No início do filme ‘Um certo capitão Rodrigo’ (1971), o personagem interpretado por Francisco di Franco trota a cavalo por Santa Fé. A cena marca a chegada de Rodrigo Cambará à vila onde se desenrola um dos principais capítulos de ‘O tempo e o vento’, o maior clássico literário de Erico Veríssimo. O capitão percebe um lugar pacato, sem grandes movimentações e atrativos. Na ficção de Veríssimo, Santa Fé era exatamente assim. Mas, quando voltamos para a realidade, essa parece ser a mesma impressão de quem chega hoje a Santo Amaro do Sul, atual distrito de General Câmara e que, com a arquitetura original, serviu de pano de fundo para a obra cinematográfica em questão.

Fundada há mais de 270 anos, a mesma Santo Amaro que já foi cenário de filme, também tem algumas curiosidades: é mais velha que Porto Alegre, esteve na rota do famoso naturalista francês Santi-Hilarie, é um dos pontos mais importantes da história gaúcha e foi elevada a patrimônio brasileiro pelo Instituto do Patrimônio Histórico e Artístico Nacional (Iphan).

Mas, além de tudo isso, para uma determinada cidade que fica a quase 80 quilômetros de distância, a importância é, digamos, embrionária. Foi de Santo Amaro que Venâncio Aires nasceu como município, em 1891. E para conhecer um pouco mais da história da ‘mãe’ e de como ainda permanecem os vínculos com a ‘filha’ Venâncio, a Folha lhe convida a ler a reportagem a seguir.

Santo Amaro: uma vila mais antiga que Porto Alegre

Se para o mundo o Brasil pode ser considerado um adolescente em trajetória, o Rio Grande do Sul é, portanto, um guri de calça curta. Isso porque o território gaúcho, como o conhecemos hoje, começou a tomar forma na metade do século XVIII, coisa de ‘apenas’ 270 anos atrás. Ainda não eram os tempos das guerras que marcariam o estado no século seguinte, porque em 1750 houve justamente um acordo diplomático que marcaria nossa história. Foi com o Tratado de Madri, assinado entre Portugal e Espanha, que se estabeleceram novas fronteiras entre as colônias dos dois países europeus. Com isso, o atual o território gaúcho passou a ter ocupação portuguesa.

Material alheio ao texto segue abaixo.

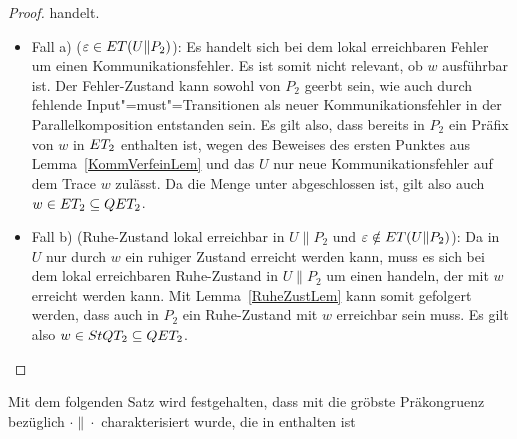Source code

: \begin{proof}
  handelt.
  \begin{itemize}
    \item Fall a) ($\varepsilon\in ET (U\|P_2)$): Es handelt sich bei dem lokal
      erreichbaren Fehler um einen Kommunikationsfehler. Es ist somit nicht
      relevant, ob $w$ ausführbar ist. Der Fehler-Zustand kann sowohl von $P_2$
      geerbt sein, wie auch durch fehlende Input"=must"=Transitionen als neuer
      Kommunikationsfehler in der Parallelkomposition entstanden sein. Es gilt
      also, dass bereits in $P_2$ ein Präfix von $w$ in $ET _2$ enthalten ist,
      wegen des Beweises des ersten Punktes aus Lemma~\ref{KommVerfeinLem} und
      das $U$ nur neue Kommunikationsfehler auf dem Trace $w$ zulässt. Da die
      Menge \ET{} unter \cont{} abgeschlossen ist, gilt also auch $w\in ET
      _2\subseteq QET _2$.
    \item Fall b) (Ruhe-Zustand lokal erreichbar in $U\|P_2$ und
      $\varepsilon\notin ET (U\|P_2)$): Da in $U$ nur durch $w$ ein ruhiger
      Zustand erreicht werden kann, muss es sich bei dem lokal erreichbaren
      Ruhe-Zustand in $U\|P_2$ um einen handeln, der mit $w$ erreicht werden
      kann. Mit Lemma~\ref{RuheZustLem} kann somit gefolgert werden, dass auch
      in $P_2$ ein Ruhe-Zustand mit $w$ erreichbar sein muss. Es gilt also
      $w\in StQT _2\subseteq QET _2$.
  \end{itemize}
\end{proof}

Mit dem folgenden Satz wird festgehalten, dass mit \QRel{} die gröbste
Präkongruenz bezüglich $\cdot\|\cdot$ charakterisiert wurde, die in \QBRel{}
enthalten ist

Nesse contexto, a construção de fortes foi uma das primeiras iniciativas para garantir a proteção dos locais, entre eles Rio Pardo, um dos primeiros municípios do Rio Grande do Sul. Seguindo a margem do Rio Jacuí e não muito longe, os portugueses constroem um fortim, que é um forte um pouco menor. É neste lugar que foi fundada uma vila, em 1752. E, no ano seguinte, houve a criação oficial da freguesia de Santo Amaro do Sul. Portanto, o local é mais velho que Porto Alegre, a capital dos gaúchos, fundada em 1772.

“Santo Amaro pertencia a Rio Pardo e evoluiu rapidamente com a chegada dos açorianos. Quem vai lá hoje talvez não tenha noção de como foi grande e importante. Há um registro, de 1773, que a vila tinha quase 7 mil habitantes”, relata a professora e historiadora, Angelita da Rosa. Há mais de 15 anos, quando integrava o Núcleo de Cultura de Venâncio Aires (Nucva), ela liderou projetos de pesquisa histórica que resultaram em livros e no restauro da igreja de Santo Amaro.

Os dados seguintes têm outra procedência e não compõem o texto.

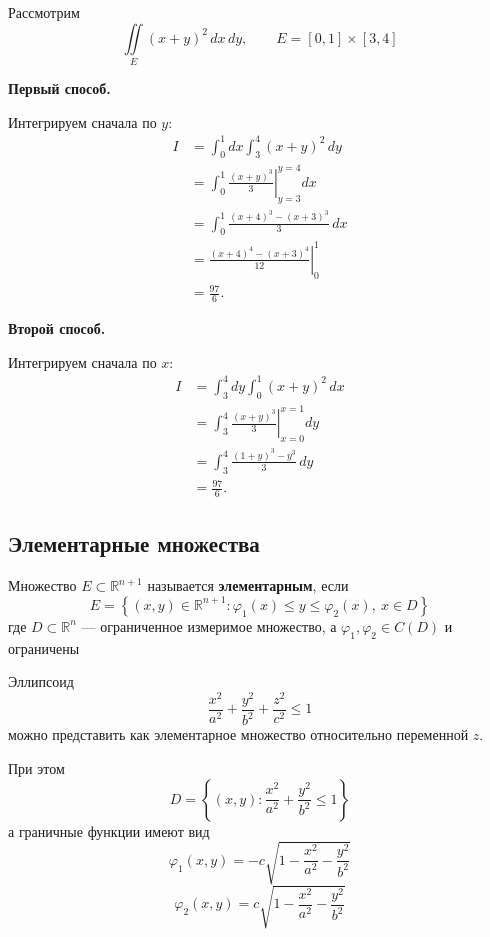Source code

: \documentclass[12pt,a4paper]{article}
\begin{document}
\begin{example}
    Рассмотрим
    \[
        \iint\limits_E(x+y)^2\,dx\,dy,
        \qquad
        E=[0,1]\times[3,4]
    \]

    \textbf{Первый способ.}

    Интегрируем сначала по $y$:
    \begin{align*}
        I
        &=\int_0^1dx\int_3^4(x+y)^2\,dy\\
        &=\int_0^1
        \left.\frac{(x+y)^3}{3}\right|_{y=3}^{y=4}dx\\
        &=\int_0^1
        \frac{(x+4)^3-(x+3)^3}{3}\,dx\\
        &=\left.
        \frac{(x+4)^4-(x+3)^4}{12}
        \right|_0^1\\
        &=\frac{97}{6}.
    \end{align*}

    \textbf{Второй способ.}

    Интегрируем сначала по $x$:
    \begin{align*}
        I
        &=\int_3^4dy\int_0^1(x+y)^2\,dx\\
        &=\int_3^4
        \left.\frac{(x+y)^3}{3}\right|_{x=0}^{x=1}dy\\
        &=\int_3^4\frac{(1+y)^3-y^3}{3}\,dy\\
        &=\frac{97}{6}.
    \end{align*}
\end{example}

\newpage

\subsection{Элементарные множества}

\begin{definition}
    Множество $E\subset\mathbb R^{n+1}$ называется
    \textbf{элементарным}, если
    \[
        E=
        \left\{
        (x,y)\in\mathbb R^{n+1}:
        \varphi_1(x)\leqslant y\leqslant\varphi_2(x),
        \ x\in D
        \right\}
    \]
    где $D\subset\mathbb R^n$ --- ограниченное измеримое
    множество, а
    $\varphi_1,\varphi_2\in C(D)$ и ограничены
\end{definition}

\begin{example}
    Эллипсоид
    \[
        \frac{x^2}{a^2}
        +\frac{y^2}{b^2}
        +\frac{z^2}{c^2}\leqslant1
    \]
    можно представить как элементарное множество
    относительно переменной $z$.

    При этом
    \[
        D=\left\{
        (x,y):
        \frac{x^2}{a^2}+\frac{y^2}{b^2}\leqslant1
        \right\}
    \]
    а граничные функции имеют вид
    \[
        \varphi_1(x,y)
        =-c\sqrt{1-\frac{x^2}{a^2}-\frac{y^2}{b^2}}
    \]
    \[
        \varphi_2(x,y)
        =c\sqrt{1-\frac{x^2}{a^2}-\frac{y^2}{b^2}}
    \]
\end{example}
\end{document}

Igreja tem paredes externas de 1,80 metro (Foto: Renan Zarth/Terra FM)

A igreja que Saint-Hilaire descreveu quando passou por Santo Amaro

O templo de Santo Amaro é a principal referência da vila. Com paredes externas de 1,80 de largura, também teve importância como proteção para os moradores em tempos de guerras e invasões. Sobre a porta, está o ano de 1787, mas não se sabe se marca o início ou término da construção. Independente disso, conforme historiadores, é a quarta igreja mais antiga do Rio Grande do Sul. Mais velha que ela, estão os templos de Rio Grande, Viamão e Porto Alegre.

A igreja de Santo Amaro também mereceu atenção de Auguste de Saint-Hilaire. O famoso botânico e naturalista francês visitou o estado por volta de 1820 e assim descreveu suas memórias na obra que ficou conhecida como ‘Viagem ao Rio Grande do Sul’: “Pouco antes do anoitecer, passamos pela Vila de Santo Amaro, sede de uma paróquia. A localidade onde está construída esta aldeia é descampada, mas à direita e à esquerda há matas. A igreja fica no topo de uma colina e sobre seu declive veem-se pequenos grupos de casas, entremeadas de laranjeiras e gramados”.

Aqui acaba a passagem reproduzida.